Miguel Godinho Ferreira lembrou, citado em comunicado do Centro Chapalimaud, que estudos anteriores já tinham mostrado que estes diminutos animais aquáticos poderiam de facto constituir um bom modelo para a farmacologia humana, mas agora e pela primeira vez mostrou-se “que o peixe-zebra e o ratinho respondem da mesma maneira aos tratamentos”, ou seja, “com os mesmos fármacos obtemos os mesmos efeitos no ratinho e nas larvas de peixe-zebra”.
“Já existiam alguns estudos independentes sobre este tipo de abordagem no peixe-zebra,” esclareceu Rita Fior, citada no comunicado, e acrescentou: “O que é novo no nosso trabalho é que nós testámos o modelo para ver se conseguia detectar diferenças mesmo pequenas, fizemos o ‘screening’ das opções terapêuticas disponíveis para testar a sua eficácia, comparámos os peixes com os ratinhos e fizemos um estudo experimental preliminar com amostras de doentes.”
Na fase final do estudo os cientistas compararam de forma preliminar as previsões fornecidas pelas larvas para cinco doentes, e Rita Fior referiu: “Transplantámos para peixes as massas tumorais provenientes de cinco doentes com cancro colorectal dos Centro Clínico Champalimaud e do Hospital de Amadora/Sintra”.
O comunicado esclarece que “após a cirurgia, os doentes com cancro colorectal costumam ser submetidos a uma quimioterapia, de forma a reduzir as probabilidades de reincidência do cancro”. Os cientistas utilizaram então o teste in vivo com as larvas de peixe-zebra para os cinco doentes e compararam a resposta ao tratamento com quimioterapia, com a resposta no doente.
Rita Fior esclareceu que “houve dois doentes para os quais os tumores nas larvas não responderam à quimioterapia escolhida”, o que se verificou que a resposta estava “em concordância com os nossos resultados, pouco tempo depois, esses doentes sofreram uma recidiva.”

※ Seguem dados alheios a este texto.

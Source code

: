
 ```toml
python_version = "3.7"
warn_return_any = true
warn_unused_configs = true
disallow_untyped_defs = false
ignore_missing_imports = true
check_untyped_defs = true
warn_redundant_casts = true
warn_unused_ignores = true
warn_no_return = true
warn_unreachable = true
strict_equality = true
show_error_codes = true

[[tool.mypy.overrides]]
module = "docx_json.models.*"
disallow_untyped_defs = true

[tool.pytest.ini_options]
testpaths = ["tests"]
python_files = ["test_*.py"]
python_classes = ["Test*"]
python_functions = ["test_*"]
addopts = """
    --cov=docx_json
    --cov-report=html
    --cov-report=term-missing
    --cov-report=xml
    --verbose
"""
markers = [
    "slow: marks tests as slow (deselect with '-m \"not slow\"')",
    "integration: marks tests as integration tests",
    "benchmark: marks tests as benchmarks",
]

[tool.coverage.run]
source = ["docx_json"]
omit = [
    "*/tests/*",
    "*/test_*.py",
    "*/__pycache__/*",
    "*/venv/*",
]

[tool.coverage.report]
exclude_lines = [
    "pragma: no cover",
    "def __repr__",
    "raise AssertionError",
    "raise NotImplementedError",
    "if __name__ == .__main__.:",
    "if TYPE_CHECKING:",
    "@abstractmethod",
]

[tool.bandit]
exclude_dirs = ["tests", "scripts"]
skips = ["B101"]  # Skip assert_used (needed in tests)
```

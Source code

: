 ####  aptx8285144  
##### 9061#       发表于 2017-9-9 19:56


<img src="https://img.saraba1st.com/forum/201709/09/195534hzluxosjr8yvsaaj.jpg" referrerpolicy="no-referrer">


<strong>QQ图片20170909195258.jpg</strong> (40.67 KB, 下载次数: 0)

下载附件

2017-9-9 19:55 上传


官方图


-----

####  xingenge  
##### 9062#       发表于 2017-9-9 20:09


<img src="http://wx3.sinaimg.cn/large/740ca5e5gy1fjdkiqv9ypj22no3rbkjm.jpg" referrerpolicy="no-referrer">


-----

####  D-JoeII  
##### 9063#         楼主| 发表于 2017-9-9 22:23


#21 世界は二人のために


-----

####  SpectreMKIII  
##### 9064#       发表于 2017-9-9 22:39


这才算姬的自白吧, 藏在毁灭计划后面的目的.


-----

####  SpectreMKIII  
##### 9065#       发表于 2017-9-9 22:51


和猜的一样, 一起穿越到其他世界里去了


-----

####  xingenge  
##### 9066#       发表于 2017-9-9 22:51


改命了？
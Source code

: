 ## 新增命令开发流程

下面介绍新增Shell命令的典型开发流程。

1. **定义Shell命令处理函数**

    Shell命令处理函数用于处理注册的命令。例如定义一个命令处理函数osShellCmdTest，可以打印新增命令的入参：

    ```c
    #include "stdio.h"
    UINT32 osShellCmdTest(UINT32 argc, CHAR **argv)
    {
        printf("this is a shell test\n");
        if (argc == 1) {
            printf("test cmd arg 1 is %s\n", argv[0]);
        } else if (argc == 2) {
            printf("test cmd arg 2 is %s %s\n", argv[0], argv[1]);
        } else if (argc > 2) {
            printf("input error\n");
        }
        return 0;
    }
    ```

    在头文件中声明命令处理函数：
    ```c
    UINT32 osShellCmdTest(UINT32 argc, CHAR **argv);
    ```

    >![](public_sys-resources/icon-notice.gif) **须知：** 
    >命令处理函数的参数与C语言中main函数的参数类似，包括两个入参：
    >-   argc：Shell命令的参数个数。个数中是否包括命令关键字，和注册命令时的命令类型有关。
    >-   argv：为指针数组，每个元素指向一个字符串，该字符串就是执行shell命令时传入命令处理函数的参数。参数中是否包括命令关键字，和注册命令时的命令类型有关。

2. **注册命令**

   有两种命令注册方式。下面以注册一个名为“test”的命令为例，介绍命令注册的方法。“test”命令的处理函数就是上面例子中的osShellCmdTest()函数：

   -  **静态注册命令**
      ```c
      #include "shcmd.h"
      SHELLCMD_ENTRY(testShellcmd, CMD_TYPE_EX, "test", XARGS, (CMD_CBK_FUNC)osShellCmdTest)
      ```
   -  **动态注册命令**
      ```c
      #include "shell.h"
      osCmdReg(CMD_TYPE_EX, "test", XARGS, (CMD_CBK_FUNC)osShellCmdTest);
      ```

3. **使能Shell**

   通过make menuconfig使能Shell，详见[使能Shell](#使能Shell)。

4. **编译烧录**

Em outros dois doentes, os tumores nas larvas responderam ao tratamento, e os doentes “encontram-se bem até agora”, referiu Miguel Godinho Ferreira.

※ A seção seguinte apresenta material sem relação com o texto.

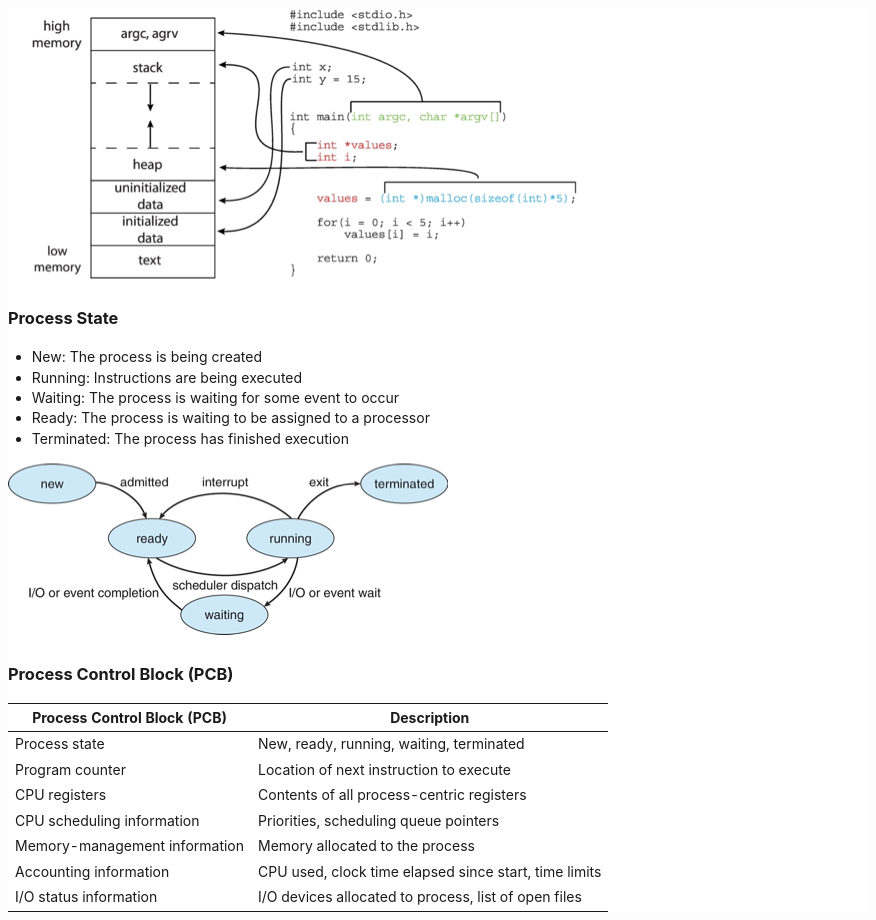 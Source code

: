 ![alt text](image.png)

### Process State

- New: The process is being created
- Running: Instructions are being executed
- Waiting: The process is waiting for some event to occur
- Ready: The process is waiting to be assigned to a processor
- Terminated: The process has finished execution

![alt text](image-2.png)

### Process Control Block (PCB)

| Process Control Block (PCB) | Description |
| --- | --- |
| Process state | New, ready, running, waiting, terminated |
| Program counter | Location of next instruction to execute |
| CPU registers | Contents of all process-centric registers |
| CPU scheduling information | Priorities, scheduling queue pointers |
| Memory-management information | Memory allocated to the process |
| Accounting information | CPU used, clock time elapsed since start, time limits |
| I/O status information | I/O devices allocated to process, list of open files |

Os cientistas pretendem agora que o mesmo tipo de comparações se faça em centenas de doentes para ser verificado em maior escala se o poder preditivo do teste se confirma, um estudo que poderá demorar cerca de dois anos, mas Miguel Godinho Ferreira indicou: “Se tudo correr bem, vamos poder informar os oncologistas do resultado das várias terapias” nas larvas do peixe-zebra; serão sempre eles a ter de escolher o tratamento, mas poderão fazê-lo com base em testes individuais.”
O cientista conclui: “O nosso sonho é desenvolver um ‘antibiograma’ para o cancro. Tal como é corrente nos dias de hoje para as infecções bacterianas, nós antevemos obter uma espécie de matriz da eficácia dos vários fármacos para cada doente, que permita aos médicos escolher a terapia mais indicada a cada pessoa.”